* _Task requirements_: The result should be every line in the material below containing the string "water".

* _The data_:
-=-=-

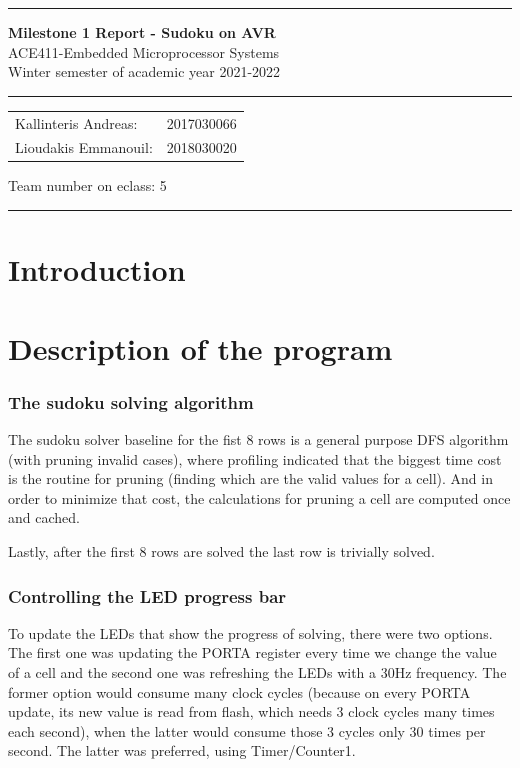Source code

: \documentclass[12pt, a4, hidelinks]{article}
\begin{document}
\noindent \rule{\textwidth}{3pt}
\begin{center}
	{\bf \Large{Milestone 1 Report - Sudoku on AVR}}\\
	ACE411-Embedded Microprocessor Systems \\
	Winter semester of academic year 2021-2022
	\rule{\textwidth}{0.2mm} 
	\begin{tabular}{l r}
		Kallinteris Andreas:& 2017030066 \\ 
		Lioudakis Emmanouil:      &2018030020 
	\end{tabular} \vrule \hspace{3mm}
	\indent	Team number on eclass:  5
	\rule{\textwidth}{1pt}
\end{center}

\section*{Introduction}


\section*{Description of the program}

\subsubsection*{The sudoku solving algorithm}
The sudoku solver baseline for the fist 8 rows is a general purpose DFS algorithm (with pruning invalid cases), where profiling indicated that the biggest time cost is the routine for pruning (finding which are the valid values for a cell).
And in order to minimize that cost, the calculations for pruning a cell are computed once and cached.

\noindent Lastly, after the first 8 rows are solved the last row is trivially solved.


\subsubsection*{Controlling the LED progress bar}
To update the LEDs that show the progress of solving, there were two options. The first one was updating the PORTA register every time we change the value of a cell and the second one was refreshing the LEDs with a 30Hz frequency. The former option would consume many clock cycles (because on every PORTA update, its new value is read from flash, which needs 3 clock cycles many times each second), when the latter would consume those 3 cycles only 30 times per second. The latter was preferred, using Timer/Counter1.
\end{document}
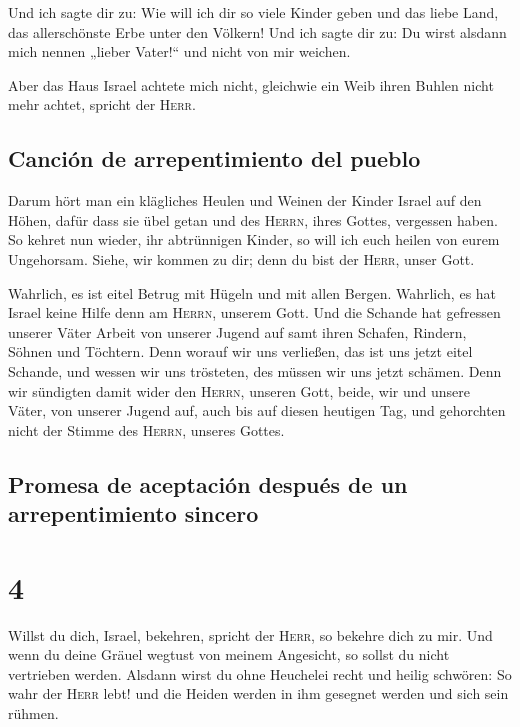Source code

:  Und ich sagte dir zu: Wie will ich dir so viele Kinder
geben und das liebe Land, das allerschönste Erbe unter den Völkern! Und
ich sagte dir zu: Du wirst alsdann mich nennen „lieber Vater!{}`` und
nicht von mir weichen.

 Aber das Haus Israel achtete mich nicht, gleichwie ein
Weib ihren Buhlen nicht mehr achtet, spricht der \textsc{Herr}.

\hypertarget{canciuxf3n-de-arrepentimiento-del-pueblo}{%
\subsection{Canción de arrepentimiento del
pueblo}\label{canciuxf3n-de-arrepentimiento-del-pueblo}}

 Darum hört man ein klägliches Heulen und Weinen der
Kinder Israel auf den Höhen, dafür dass sie übel getan und des
\textsc{Herrn}, ihres Gottes, vergessen haben.  So kehret
nun wieder, ihr abtrünnigen Kinder, so will ich euch heilen von eurem
Ungehorsam. Siehe, wir kommen zu dir; denn du bist der \textsc{Herr},
unser Gott.

 Wahrlich, es ist eitel Betrug mit Hügeln und mit allen
Bergen. Wahrlich, es hat Israel keine Hilfe denn am \textsc{Herrn},
unserem Gott.  Und die Schande hat gefressen unserer
Väter Arbeit von unserer Jugend auf samt ihren Schafen, Rindern, Söhnen
und Töchtern.  Denn worauf wir uns verließen, das ist uns
jetzt eitel Schande, und wessen wir uns trösteten, des müssen wir uns
jetzt schämen. Denn wir sündigten damit wider den \textsc{Herrn},
unseren Gott, beide, wir und unsere Väter, von unserer Jugend auf, auch
bis auf diesen heutigen Tag, und gehorchten nicht der Stimme des
\textsc{Herrn}, unseres Gottes.

\hypertarget{promesa-de-aceptaciuxf3n-despuuxe9s-de-un-arrepentimiento-sincero}{%
\subsection{Promesa de aceptación después de un arrepentimiento
sincero}\label{promesa-de-aceptaciuxf3n-despuuxe9s-de-un-arrepentimiento-sincero}}

\hypertarget{section-3}{%
\section{4}\label{section-3}}

 Willst du dich, Israel, bekehren, spricht der
\textsc{Herr}, so bekehre dich zu mir. Und wenn du deine Gräuel wegtust
von meinem Angesicht, so sollst du nicht vertrieben werden.
 Alsdann wirst du ohne Heuchelei recht und heilig
schwören: So wahr der \textsc{Herr} lebt! und die Heiden werden in ihm
gesegnet werden und sich sein rühmen.


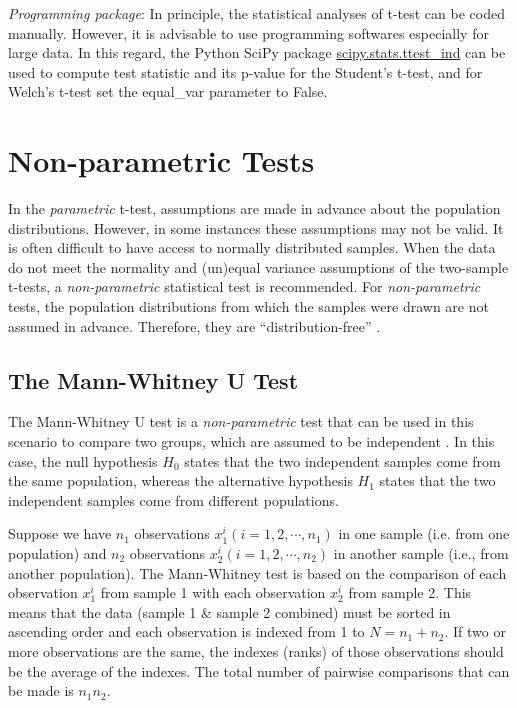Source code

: \documentclass[10pt, aps,twocolumn, superscriptaddress, nofootinbib]{revtex4-2}
\begin{document}
{\it Programming package}:  In principle, the statistical analyses of t-test can be coded manually. However, it is advisable to use programming softwares especially for large data. In this regard, the Python  SciPy package  \href{https://docs.scipy.org/doc/scipy/reference/generated/scipy.stats.ttest_ind.html}{scipy.stats.ttest\_ind} can be used to compute test statistic and its p-value  for the Student's t-test, and for Welch's t-test set the equal\_var parameter to False.

\section{Non-parametric Tests}
In the {\it parametric} t-test, assumptions are made in advance about the population distributions. However, in some instances these assumptions may not be valid.   It is often difficult to have access to normally distributed samples. When the data do not meet the normality and (un)equal variance assumptions of the two-sample t-tests,   a {\it non-parametric} statistical test is recommended. For {\it non-parametric} tests, the population distributions from which the samples were drawn are not assumed in advance. Therefore, they are ``distribution-free'' \cite{s4}. 

\subsection{The Mann-Whitney U Test}
The Mann-Whitney U test is  a {\it non-parametric} test that can be used in this scenario to compare two  groups, which are assumed to be independent \cite{s4,s6,s7, s8}. In this case, the null hypothesis $H_0$ states that the two independent samples come from the same population, whereas the alternative hypothesis $H_1$ states that the two independent samples come from different populations.

 Suppose we have  $n_1$ observations $x_1^i (i=1,2,\cdots,n_1)$ in one sample (i.e. from one population) and $n_2$ observations $x_2^i (i=1,2,\cdots,n_2)$ in another sample (i.e., from another population). The Mann‐Whitney test is based on the comparison of each observation $x_1^i$ from sample 1 with each observation $x_2^i$ from  sample 2. This means that the data (sample 1 \& sample 2 combined) must be sorted in ascending order  and each observation is indexed from 1 to $N=n_1+n_2$.  If two or more observations are the same, the indexes (ranks) of those observations should be the average of the indexes. The total number of pairwise comparisons that can be made is $n_1n_2$.  
 
\end{document}
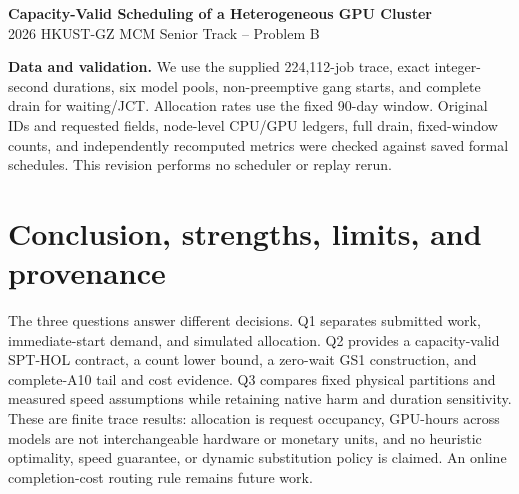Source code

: 

\begin{center}
{\Large\bfseries\color{primary} Capacity-Valid Scheduling of a Heterogeneous GPU Cluster}\\[3pt]
{\large 2026 HKUST-GZ MCM Senior Track -- Problem B}\\[5pt]
\end{center}
\textbf{Data and validation.} We use the supplied 224,112-job trace, exact integer-second durations, six model pools, non-preemptive gang starts, and complete drain for waiting/JCT. Allocation rates use the fixed 90-day window. Original IDs and requested fields, node-level CPU/GPU ledgers, full drain, fixed-window counts, and independently recomputed metrics were checked against saved formal schedules. This revision performs no scheduler or replay rerun.





\section{Conclusion, strengths, limits, and provenance}
The three questions answer different decisions. Q1 separates submitted work, immediate-start demand, and simulated allocation. Q2 provides a capacity-valid SPT-HOL contract, a count lower bound, a zero-wait GS1 construction, and complete-A10 tail and cost evidence. Q3 compares fixed physical partitions and measured speed assumptions while retaining native harm and duration sensitivity. These are finite trace results: allocation is request occupancy, GPU-hours across models are not interchangeable hardware or monetary units, and no heuristic optimality, speed guarantee, or dynamic substitution policy is claimed. An online completion-cost routing rule remains future work.

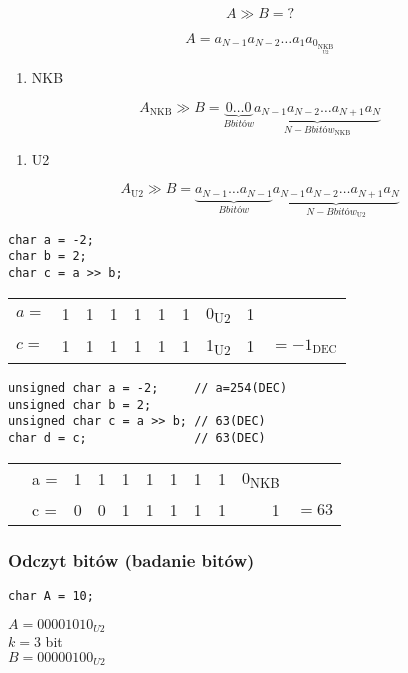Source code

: \documentclass[11pt]{article}
\begin{document}
$$A \gg B = ?$$

$$A= a_{N-1} a_{N-2} \dots a_1 a_0 _{ \underset{ \text{U2}}{\text{NKB}} } $$
\begin{enumerate}
\item NKB
\end{enumerate}
$$A_{\text{NKB}} \gg B = \underbrace{0 \dots 0}_{B \textit{bitów}} \underbrace{a_{N-1} a_{N-2} \dots a_{N+1} a_{N}}_{ {N-B} \textit{bitów}} _\text{NKB} $$

\begin{enumerate}
\item U2
\end{enumerate}
$$A_{\text{U2}} \gg B = \underbrace{a_{N-1} \dots a_{N-1}}_{B \textit{bitów}} \underbrace{a_{N-1} a_{N-2} \dots a_{N+1} a_{N}}_{ {N-B} \textit{bitów}} _\text{U2} $$

\hline

\begin{verbatim}
char a = -2;
char b = 2;
char c = a >> b;
\end{verbatim}
\begin{center}
\begin{tabular}{lrrrrrrlrl}
\(a =\) & 1 & 1 & 1 & 1 & 1 & 1 & 0\textsubscript{U2} & 1 & \\
\(c =\) & 1 & 1 & 1 & 1 & 1 & 1 & 1\textsubscript{U2} & 1 & \(= -1_{\text{DEC}}\)\\
\end{tabular}
\end{center}

\hline
\begin{verbatim}
unsigned char a = -2;     // a=254(DEC)
unsigned char b = 2;
unsigned char c = a >> b; // 63(DEC)
char d = c;               // 63(DEC)
\end{verbatim}

\begin{center}
\begin{tabular}{llrrrrrrrrl}
 & a = & 1 & 1 & 1 & 1 & 1 & 1 & 1 & 0\textsubscript{NKB} & \\
 & c = & 0 & 0 & 1 & 1 & 1 & 1 & 1 & 1 & \(= 63\)\\
\end{tabular}
\end{center}

\subsubsection{Odczyt bitów (badanie bitów)}
\label{sec:orgff816bc}
\begin{verbatim}
char A = 10;
\end{verbatim}
\(A=00001010_{U2}\) \\
\(k=3\) bit \\
\(B=00000100_{U2}\)
\end{document}
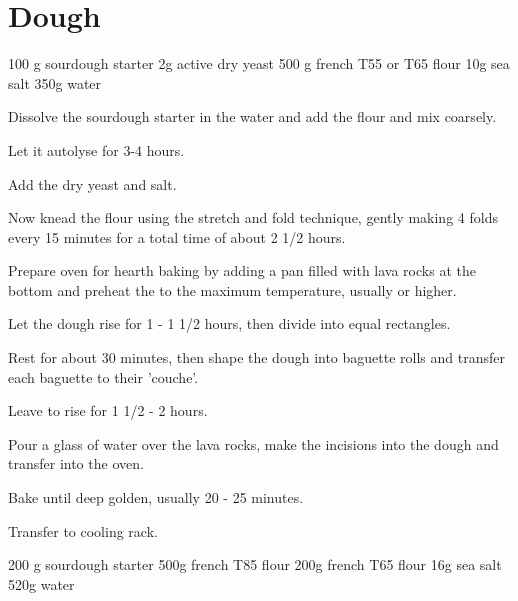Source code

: \chapter{Dough}
\minitoc

\label{rec:bread-baguette}

\begin{ingreds}
	100 g sourdough starter
	2g active dry yeast
	500 g french T55 or T65 flour
	10g sea salt
	350g water

\end{ingreds}

\begin{method}		
     	Dissolve the sourdough starter in the water and add the flour and mix coarsely.

	Let it autolyse for 3-4 hours.

	Add the dry yeast and salt.

	Now knead the flour using the stretch and fold technique, gently making 4 folds  every 15 minutes for a total time of about 2 1/2 hours.

	Prepare oven for hearth baking by adding a pan filled with lava rocks at the bottom and preheat the to the maximum temperature, usually  or higher.

	Let the dough rise for 1 - 1 1/2 hours, then divide into equal rectangles.

	Rest for about 30 minutes, then shape the dough into baguette rolls and transfer each baguette to their 'couche'.

	Leave to rise for 1 1/2 - 2 hours.

	Pour a glass of water over the lava rocks, make the incisions into the dough and transfer into the oven.

	Bake until deep golden,  usually 20 - 25 minutes.

	Transfer to cooling rack.

\end {method}

\label{rec:bread-campagne}

\begin{ingreds}
	200 g sourdough starter
	500g french T85 flour
	200g french T65 flour
	16g sea salt
	520g water
\end{ingreds}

-=-=-

* _Written answer_:
	350g water
     	Dissolve the sourdough starter in the water and add the flour and mix coarsely.
	Pour a glass of water over the lava rocks, make the incisions into the dough and transfer into the oven.
	520g water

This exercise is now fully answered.